Now, it is okay to do this with the motivation that "Hey, if I do this, I will realize a return on my investment."  It still works.  Your self-worth can increase.  You feel better about yourself.  Your self-esteem will increase.  You feel more part of the group.  You don't have to have a "pure heart" for it to work!

I may not particularly like a person, yet I may have an opportunity to be of use to them, and do so.  Even if I do not give time or other resources with happiness, it STILL has a tendency to make me happy, satisfied, contented.





Freestyler777 said:


> Equanimity is the essence of Yoga.



Haha! --> Yoga is the cessation of the fluctuations of the mind!

(That would be nice for me to have!)


----------



## Xue Sheng (Nov 3, 2007)

Per Confucius, a gentleman

Confucius 'five virtues a gentleman should practice every day to live a healthy, harmonious life:

*Ren* is the virtue of benevolence, charity, and humanity

*Yi*, of honesty and uprightness; Yì may be broken down into zhong, , doing one's best, conscientiousness, loyalty; and shù, reciprocity, altruism, consideration for others, and Confucius&#8217; early version of the Golden Rule, &#8220;what you don't want yourself, don't do to others."

*Zhi*, knowledge;

*Xin*, the virtue of faithfulness and integrity; and,

*Li*, correct behavior, or propriety, good manners, politeness, ceremony, worship.


----------



## Freestyler777 (Nov 3, 2007)

Thanks for all the posts.  You guys are very insightful. 

Newguy's post embodies the jewish concept of action being more important than faith.  If you do good actions, you eventually become good yourself, regardless of what you believe.  That is very good in my opinion.

And Xue Sheng, thank you for the analysis of Confucian Ethics.

But to tie the two together, even if one is motivated by self-interest, he still can do good, when he sees that we are all part of the same being, and that his actions will come back to him, good or bad.  So really, all three views are paths to happiness and a good life.

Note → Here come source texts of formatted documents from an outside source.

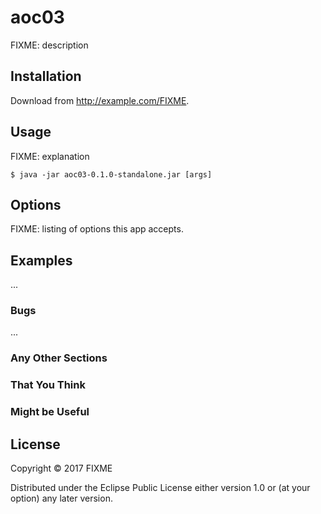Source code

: # aoc03

FIXME: description

## Installation

Download from http://example.com/FIXME.

## Usage

FIXME: explanation

    $ java -jar aoc03-0.1.0-standalone.jar [args]

## Options

FIXME: listing of options this app accepts.

## Examples

...

### Bugs

...

### Any Other Sections
### That You Think
### Might be Useful

## License

Copyright © 2017 FIXME

Distributed under the Eclipse Public License either version 1.0 or (at
your option) any later version.
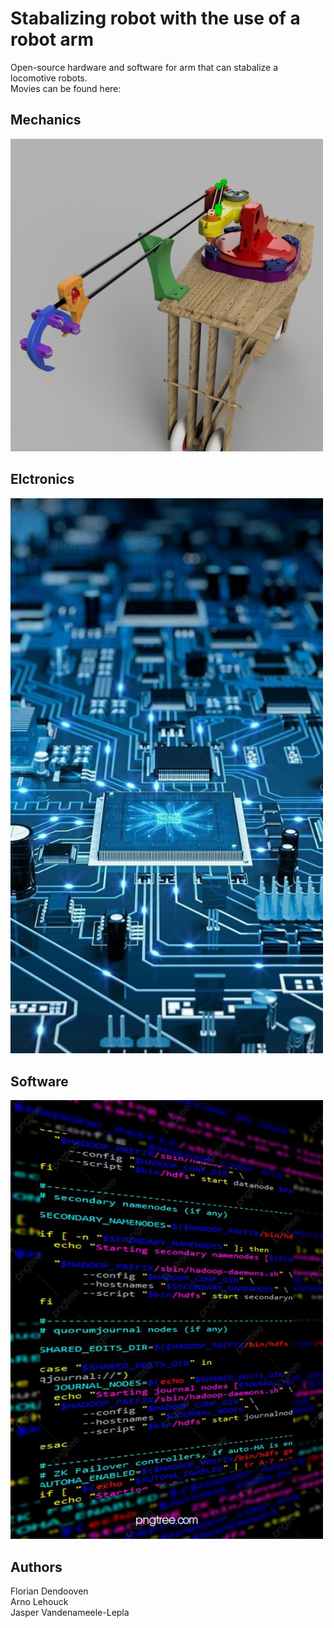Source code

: # Stabalizing robot with the use of a robot arm
Open-source hardware and software for arm that can stabalize a locomotive robots. <br />
Movies can be found here: 

## Mechanics
<a href="/mechanics"><img src="mechanics/renders/unstableTestPlatform_2023-May-19_11-31-35AM-000_CustomizedView20045849641_jpg.jpg" width="500"></a>

## Elctronics
<a href="/electronics"><img src="electronics/images/electronics.jpg" width="500"></a>

## Software
<a href="/software"><img src="software/images/software.jpg" width="500"></a>

## Authors
Florian Dendooven <br />
Arno Lehouck <br />
Jasper Vandenameele-Lepla
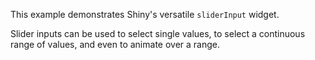 This example demonstrates Shiny's versatile `sliderInput` widget. 

Slider inputs can be used to select single values, to select a continuous range of values, and even to animate over a range.
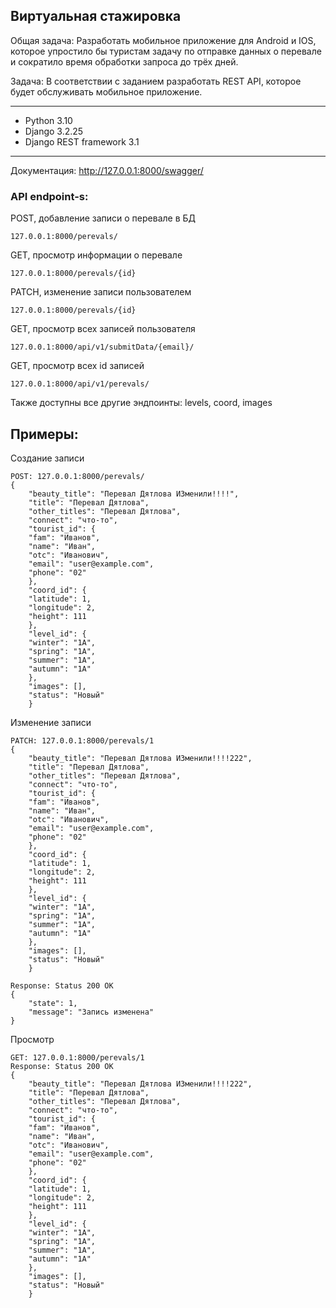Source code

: ## Виртуальная стажировка
Общая задача: Разработать мобильное приложение для Android и IOS, которое упростило бы туристам задачу по отправке данных о перевале и сократило время обработки запроса до трёх дней.

Задача: В соответствии с заданием разработать REST API, которое будет обслуживать мобильное приложение.

---

- Python 3.10
- Django 3.2.25
- Django REST framework 3.1

---

Документация: http://127.0.0.1:8000/swagger/


### API endpoint-s:

POST, добавление записи о перевале в БД

    127.0.0.1:8000/perevals/

GET, просмотр информации о перевале

    127.0.0.1:8000/perevals/{id}


PATCH, изменение записи пользователем

    127.0.0.1:8000/perevals/{id}

GET, просмотр всех записей пользователя

    127.0.0.1:8000/api/v1/submitData/{email}/

GET, просмотр всех id записей

    127.0.0.1:8000/api/v1/perevals/

Также доступны все другие эндпоинты: levels, coord, images

## Примеры:

Создание записи

    POST: 127.0.0.1:8000/perevals/
    {
        "beauty_title": "Перевал Дятлова ИЗменили!!!!",
        "title": "Перевал Дятлова",
        "other_titles": "Перевал Дятлова",
        "connect": "что-то",
        "tourist_id": {
        "fam": "Иванов",
        "name": "Иван",
        "otc": "Иванович",
        "email": "user@example.com",
        "phone": "02"
        },
        "coord_id": {
        "latitude": 1,
        "longitude": 2,
        "height": 111
        },
        "level_id": {
        "winter": "1А",
        "spring": "1А",
        "summer": "1А",
        "autumn": "1А"
        },
        "images": [],
        "status": "Новый"
        }


Изменение записи
    
    PATCH: 127.0.0.1:8000/perevals/1
    {
        "beauty_title": "Перевал Дятлова ИЗменили!!!!222",
        "title": "Перевал Дятлова",
        "other_titles": "Перевал Дятлова",
        "connect": "что-то",
        "tourist_id": {
        "fam": "Иванов",
        "name": "Иван",
        "otc": "Иванович",
        "email": "user@example.com",
        "phone": "02"
        },
        "coord_id": {
        "latitude": 1,
        "longitude": 2,
        "height": 111
        },
        "level_id": {
        "winter": "1А",
        "spring": "1А",
        "summer": "1А",
        "autumn": "1А"
        },
        "images": [],
        "status": "Новый"
        }

    Response: Status 200 OK
    {
        "state": 1,
        "message": "Запись изменена"
    }

Просмотр

    GET: 127.0.0.1:8000/perevals/1
    Response: Status 200 OK
    {
        "beauty_title": "Перевал Дятлова ИЗменили!!!!222",
        "title": "Перевал Дятлова",
        "other_titles": "Перевал Дятлова",
        "connect": "что-то",
        "tourist_id": {
        "fam": "Иванов",
        "name": "Иван",
        "otc": "Иванович",
        "email": "user@example.com",
        "phone": "02"
        },
        "coord_id": {
        "latitude": 1,
        "longitude": 2,
        "height": 111
        },
        "level_id": {
        "winter": "1А",
        "spring": "1А",
        "summer": "1А",
        "autumn": "1А"
        },
        "images": [],
        "status": "Новый"
        }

I don't know who said it, but someone said, 'there is no happiness without enlightenment'.  

I believe in gradual enlightenment, rather than sudden, because I believe this life is about growing closer to the light day by day, and therefore one can make progress or regress day by day, but there are many schools of thought on this.  The point is, giving to others is what makes you good.  And the best way to become generous is to think  of all beings as being the same being as you.


----------



## newGuy12 (Nov 3, 2007)

If I wish to have strong self-esteem, I can do so by engaging in esteemable actions.

I do not have to know HOW a piece of code works in order to use the application on a computer machine.

Also, with some spiritual laws, I do not have to understand them, and wonder about some complicated ideas.

No.  Instead, I engage in some action that seems appropriate.  Even if I do it with the mindset, "I wish to be happy, so in order to achieve this, I will try to be of use to someone today".  It will still work.

Now, I have no cares for enlightenment or any such great spiritual awakening.  I simply wish to be content.  So, that makes it easy for me, I have no lofty goal to achieve.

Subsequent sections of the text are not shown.